**Work item**
Return the complete listing exactly as it reads, with each picture removed.
━━━
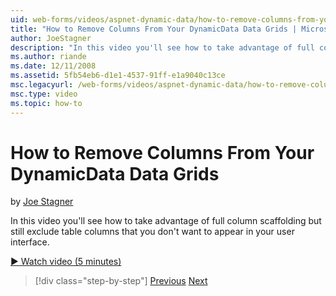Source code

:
 ```yaml
---
uid: web-forms/videos/aspnet-dynamic-data/how-to-remove-columns-from-your-dynamicdata-data-grids
title: "How to Remove Columns From Your DynamicData Data Grids | Microsoft Docs"
author: JoeStagner
description: "In this video you'll see how to take advantage of full column scaffolding but still exclude table columns that you don't want to appear in your user interfac..."
ms.author: riande
ms.date: 12/11/2008
ms.assetid: 5fb54eb6-d1e1-4537-91ff-e1a9040c13ce
msc.legacyurl: /web-forms/videos/aspnet-dynamic-data/how-to-remove-columns-from-your-dynamicdata-data-grids
msc.type: video
ms.topic: how-to
---
```

# How to Remove Columns From Your DynamicData Data Grids

by [Joe Stagner](https://github.com/JoeStagner)

In this video you'll see how to take advantage of full column scaffolding but still exclude table columns that you don't want to appear in your user interface.

[&#9654; Watch video (5 minutes)](https://channel9.msdn.com/Blogs/ASP-NET-Site-Videos/how-to-remove-columns-from-your-dynamicdata-data-grids)

> [!div class="step-by-step"]
> [Previous](how-to-implement-custom-field-validation-with-imperative-logic-in-vb-or-c.md)
> [Next](how-to-create-table-specific-custom-forms-in-an-aspnet-dynamic-data-application.md)
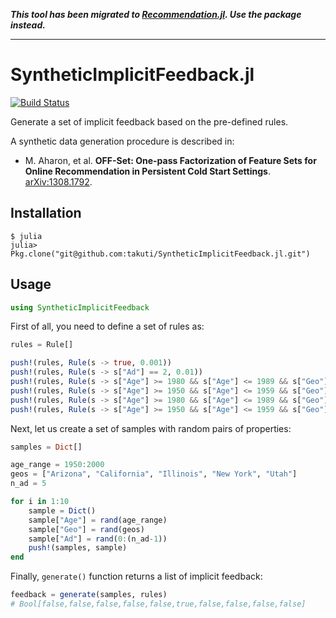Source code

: ***This tool has been migrated to [Recommendation.jl](https://github.com/takuti/Recommendation.jl). Use the package instead.***

---

# SyntheticImplicitFeedback.jl

[![Build Status](https://travis-ci.org/takuti/SyntheticImplicitFeedback.jl.svg?branch=master)](https://travis-ci.org/takuti/SyntheticImplicitFeedback.jl)

Generate a set of implicit feedback based on the pre-defined rules.

A synthetic data generation procedure is described in:

- M. Aharon, et al. **OFF-Set: One-pass Factorization of Feature Sets for Online Recommendation in Persistent Cold Start Settings**. [arXiv:1308.1792](http://arxiv.org/abs/1308.1792).

## Installation

```
$ julia
julia> Pkg.clone("git@github.com:takuti/SyntheticImplicitFeedback.jl.git")
```

## Usage

```julia
using SyntheticImplicitFeedback
```

First of all, you need to define a set of rules as:

```julia
rules = Rule[]

push!(rules, Rule(s -> true, 0.001))
push!(rules, Rule(s -> s["Ad"] == 2, 0.01))
push!(rules, Rule(s -> s["Age"] >= 1980 && s["Age"] <= 1989 && s["Geo"] == "New York" && s["Ad"] == 0, 0.30))
push!(rules, Rule(s -> s["Age"] >= 1950 && s["Age"] <= 1959 && s["Geo"] == "New York" && s["Ad"] == 1, 0.30))
push!(rules, Rule(s -> s["Age"] >= 1980 && s["Age"] <= 1989 && s["Geo"] == "Arizona" && s["Ad"] == 1, 0.30))
push!(rules, Rule(s -> s["Age"] >= 1950 && s["Age"] <= 1959 && s["Geo"] == "Arizona" && s["Ad"] == 0, 0.30))
```

Next, let us create a set of samples with random pairs of properties:

```julia
samples = Dict[]

age_range = 1950:2000
geos = ["Arizona", "California", "Illinois", "New York", "Utah"]
n_ad = 5

for i in 1:10
    sample = Dict()
    sample["Age"] = rand(age_range)
    sample["Geo"] = rand(geos)
    sample["Ad"] = rand(0:(n_ad-1))
    push!(samples, sample)
end
```

Finally, `generate()` function returns a list of implicit feedback:

```julia
feedback = generate(samples, rules)
# Bool[false,false,false,false,false,true,false,false,false,false]
```
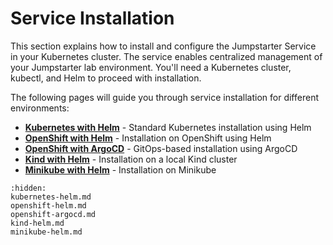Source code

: # Service Installation

This section explains how to install and configure the Jumpstarter Service in your Kubernetes cluster. The service enables centralized management of your Jumpstarter lab environment. You'll need a Kubernetes cluster, kubectl, and Helm to proceed with installation.

The following pages will guide you through service installation for different environments:

* **[Kubernetes with Helm](kubernetes-helm.md)** - Standard Kubernetes installation using Helm
* **[OpenShift with Helm](openshift-helm.md)** - Installation on OpenShift using Helm
* **[OpenShift with ArgoCD](openshift-argocd.md)** - GitOps-based installation using ArgoCD
* **[Kind with Helm](kind-helm.md)** - Installation on a local Kind cluster
* **[Minikube with Helm](minikube-helm.md)** - Installation on Minikube

```{toctree}
:hidden:
kubernetes-helm.md
openshift-helm.md
openshift-argocd.md
kind-helm.md
minikube-helm.md
```

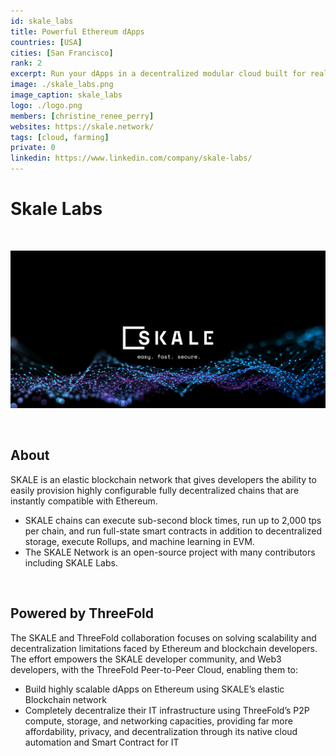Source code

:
 ```yaml
---
id: skale_labs
title: Powerful Ethereum dApps
countries: [USA]
cities: [San Francisco]
rank: 2
excerpt: Run your dApps in a decentralized modular cloud built for real-world needs and configured for your requirements.
image: ./skale_labs.png
image_caption: skale_labs
logo: ./logo.png
members: [christine_renee_perry]
websites: https://skale.network/
tags: [cloud, farming]
private: 0
linkedin: https://www.linkedin.com/company/skale-labs/
---
```


# Skale Labs

<br/>

![skale](./skale_labs2.png)

<br/>

## About

SKALE is an elastic blockchain network that gives developers the ability to easily provision highly configurable fully decentralized chains that are instantly compatible with Ethereum.

- SKALE chains can execute sub-second block times, run up to 2,000 tps per chain, and run full-state smart contracts in addition to decentralized storage, execute Rollups, and machine learning in EVM.
- The SKALE Network is an open-source project with many contributors including SKALE Labs.

<br/>

## Powered by ThreeFold

The SKALE and ThreeFold collaboration focuses on solving scalability and decentralization limitations faced by Ethereum and blockchain developers. The effort empowers the SKALE developer community, and Web3 developers, with the ThreeFold Peer-to-Peer Cloud, enabling them to:

- Build highly scalable dApps on Ethereum using SKALE’s elastic Blockchain network
- Completely decentralize their IT infrastructure using ThreeFold’s P2P compute, storage, and networking capacities, providing far more affordability, privacy, and decentralization through its native cloud automation and Smart Contract for IT

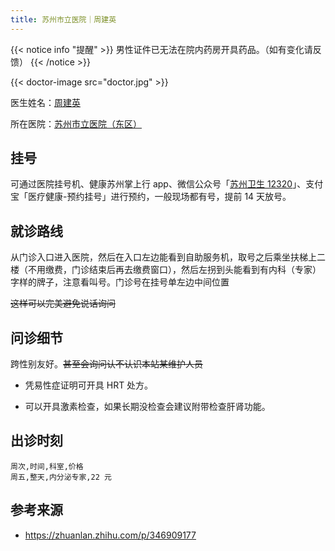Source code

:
```yaml
---
title: 苏州市立医院｜周建英
---
```


{{< notice info "提醒" >}}
男性证件已无法在院内药房开具药品。（如有变化请反馈）
{{< /notice >}}

{{< doctor-image src="doctor.jpg" >}}

医生姓名：[周建英](https://www.haodf.com/doctor/6964360738.html)

所在医院：[苏州市立医院（东区）](https://www.amap.com/place/B020003GXC)

## 挂号

可通过医院挂号机、健康苏州掌上行 app、微信公众号「[苏州卫生 12320](weixin://Health_SZ)」、支付宝「医疗健康-预约挂号」进行预约，一般现场都有号，提前 14 天放号。

## 就诊路线

从门诊入口进入医院，然后在入口左边能看到自助服务机，取号之后乘坐扶梯上二楼（不用缴费，门诊结束后再去缴费窗口），然后左拐到头能看到有内科（专家）字样的牌子，注意看叫号。门诊号在挂号单左边中间位置

~~这样可以完美避免说话询问~~

## 问诊细节

跨性别友好。~~甚至会询问认不认识本站某维护人员~~

- 凭易性症证明可开具 HRT 处方。

- 可以开具激素检查，如果长期没检查会建议附带检查肝肾功能。

## 出诊时刻

```csv
周次,时间,科室,价格
周五,整天,内分泌专家,22 元
```

## 参考来源

- <https://zhuanlan.zhihu.com/p/346909177>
━━━
**Response to the exercise**
Source code

:
 ```yaml
---
uid: web-forms/videos/aspnet-dynamic-data/how-to-remove-columns-from-your-dynamicdata-data-grids
title: "How to Remove Columns From Your DynamicData Data Grids | Microsoft Docs"
author: JoeStagner
description: "In this video you'll see how to take advantage of full column scaffolding but still exclude table columns that you don't want to appear in your user interfac..."
ms.author: riande
ms.date: 12/11/2008
ms.assetid: 5fb54eb6-d1e1-4537-91ff-e1a9040c13ce
msc.legacyurl: /web-forms/videos/aspnet-dynamic-data/how-to-remove-columns-from-your-dynamicdata-data-grids
msc.type: video
ms.topic: how-to
---
```

# How to Remove Columns From Your DynamicData Data Grids

by [Joe Stagner](https://github.com/JoeStagner)

In this video you'll see how to take advantage of full column scaffolding but still exclude table columns that you don't want to appear in your user interface.

[&#9654; Watch video (5 minutes)](https://channel9.msdn.com/Blogs/ASP-NET-Site-Videos/how-to-remove-columns-from-your-dynamicdata-data-grids)

> [!div class="step-by-step"]
> [Previous](how-to-implement-custom-field-validation-with-imperative-logic-in-vb-or-c.md)
> [Next](how-to-create-table-specific-custom-forms-in-an-aspnet-dynamic-data-application.md)
Source code

: ***This tool has been migrated to [Recommendation.jl](https://github.com/takuti/Recommendation.jl). Use the package instead.***

---

# SyntheticImplicitFeedback.jl

[![Build Status](https://travis-ci.org/takuti/SyntheticImplicitFeedback.jl.svg?branch=master)](https://travis-ci.org/takuti/SyntheticImplicitFeedback.jl)

Generate a set of implicit feedback based on the pre-defined rules.

A synthetic data generation procedure is described in:

- M. Aharon, et al. **OFF-Set: One-pass Factorization of Feature Sets for Online Recommendation in Persistent Cold Start Settings**. [arXiv:1308.1792](http://arxiv.org/abs/1308.1792).

## Installation

```
$ julia
julia> Pkg.clone("git@github.com:takuti/SyntheticImplicitFeedback.jl.git")
```

## Usage

```julia
using SyntheticImplicitFeedback
```

First of all, you need to define a set of rules as:

```julia
rules = Rule[]

push!(rules, Rule(s -> true, 0.001))
push!(rules, Rule(s -> s["Ad"] == 2, 0.01))
push!(rules, Rule(s -> s["Age"] >= 1980 && s["Age"] <= 1989 && s["Geo"] == "New York" && s["Ad"] == 0, 0.30))
push!(rules, Rule(s -> s["Age"] >= 1950 && s["Age"] <= 1959 && s["Geo"] == "New York" && s["Ad"] == 1, 0.30))
push!(rules, Rule(s -> s["Age"] >= 1980 && s["Age"] <= 1989 && s["Geo"] == "Arizona" && s["Ad"] == 1, 0.30))
push!(rules, Rule(s -> s["Age"] >= 1950 && s["Age"] <= 1959 && s["Geo"] == "Arizona" && s["Ad"] == 0, 0.30))
```

Next, let us create a set of samples with random pairs of properties:

```julia
samples = Dict[]

age_range = 1950:2000
geos = ["Arizona", "California", "Illinois", "New York", "Utah"]
n_ad = 5

for i in 1:10
    sample = Dict()
    sample["Age"] = rand(age_range)
    sample["Geo"] = rand(geos)
    sample["Ad"] = rand(0:(n_ad-1))
    push!(samples, sample)
end
```

Finally, `generate()` function returns a list of implicit feedback:

```julia
feedback = generate(samples, rules)
# Bool[false,false,false,false,false,true,false,false,false,false]
```
Source code

: # Service Installation

This section explains how to install and configure the Jumpstarter Service in your Kubernetes cluster. The service enables centralized management of your Jumpstarter lab environment. You'll need a Kubernetes cluster, kubectl, and Helm to proceed with installation.

The following pages will guide you through service installation for different environments:

* **[Kubernetes with Helm](kubernetes-helm.md)** - Standard Kubernetes installation using Helm
* **[OpenShift with Helm](openshift-helm.md)** - Installation on OpenShift using Helm
* **[OpenShift with ArgoCD](openshift-argocd.md)** - GitOps-based installation using ArgoCD
* **[Kind with Helm](kind-helm.md)** - Installation on a local Kind cluster
* **[Minikube with Helm](minikube-helm.md)** - Installation on Minikube

```{toctree}
:hidden:
kubernetes-helm.md
openshift-helm.md
openshift-argocd.md
kind-helm.md
minikube-helm.md
```

Source code

:
 ```yaml
---
id: skale_labs
title: Powerful Ethereum dApps
countries: [USA]
cities: [San Francisco]
rank: 2
excerpt: Run your dApps in a decentralized modular cloud built for real-world needs and configured for your requirements.
image: ./skale_labs.png
image_caption: skale_labs
logo: ./logo.png
members: [christine_renee_perry]
websites: https://skale.network/
tags: [cloud, farming]
private: 0
linkedin: https://www.linkedin.com/company/skale-labs/
---
```


# Skale Labs

<br/>

![skale](./skale_labs2.png)

<br/>

## About

SKALE is an elastic blockchain network that gives developers the ability to easily provision highly configurable fully decentralized chains that are instantly compatible with Ethereum.

- SKALE chains can execute sub-second block times, run up to 2,000 tps per chain, and run full-state smart contracts in addition to decentralized storage, execute Rollups, and machine learning in EVM.
- The SKALE Network is an open-source project with many contributors including SKALE Labs.

<br/>

## Powered by ThreeFold

The SKALE and ThreeFold collaboration focuses on solving scalability and decentralization limitations faced by Ethereum and blockchain developers. The effort empowers the SKALE developer community, and Web3 developers, with the ThreeFold Peer-to-Peer Cloud, enabling them to:

- Build highly scalable dApps on Ethereum using SKALE’s elastic Blockchain network
- Completely decentralize their IT infrastructure using ThreeFold’s P2P compute, storage, and networking capacities, providing far more affordability, privacy, and decentralization through its native cloud automation and Smart Contract for IT

Source code

:
```yaml
---
title: 苏州市立医院｜周建英
---
```


{{< notice info "提醒" >}}
男性证件已无法在院内药房开具药品。（如有变化请反馈）
{{< /notice >}}

{{< doctor-image src="doctor.jpg" >}}

医生姓名：[周建英](https://www.haodf.com/doctor/6964360738.html)

所在医院：[苏州市立医院（东区）](https://www.amap.com/place/B020003GXC)

## 挂号

可通过医院挂号机、健康苏州掌上行 app、微信公众号「[苏州卫生 12320](weixin://Health_SZ)」、支付宝「医疗健康-预约挂号」进行预约，一般现场都有号，提前 14 天放号。

## 就诊路线

从门诊入口进入医院，然后在入口左边能看到自助服务机，取号之后乘坐扶梯上二楼（不用缴费，门诊结束后再去缴费窗口），然后左拐到头能看到有内科（专家）字样的牌子，注意看叫号。门诊号在挂号单左边中间位置

~~这样可以完美避免说话询问~~

## 问诊细节

跨性别友好。~~甚至会询问认不认识本站某维护人员~~

- 凭易性症证明可开具 HRT 处方。

- 可以开具激素检查，如果长期没检查会建议附带检查肝肾功能。

## 出诊时刻

```csv
周次,时间,科室,价格
周五,整天,内分泌专家,22 元
```

## 参考来源

- <https://zhuanlan.zhihu.com/p/346909177>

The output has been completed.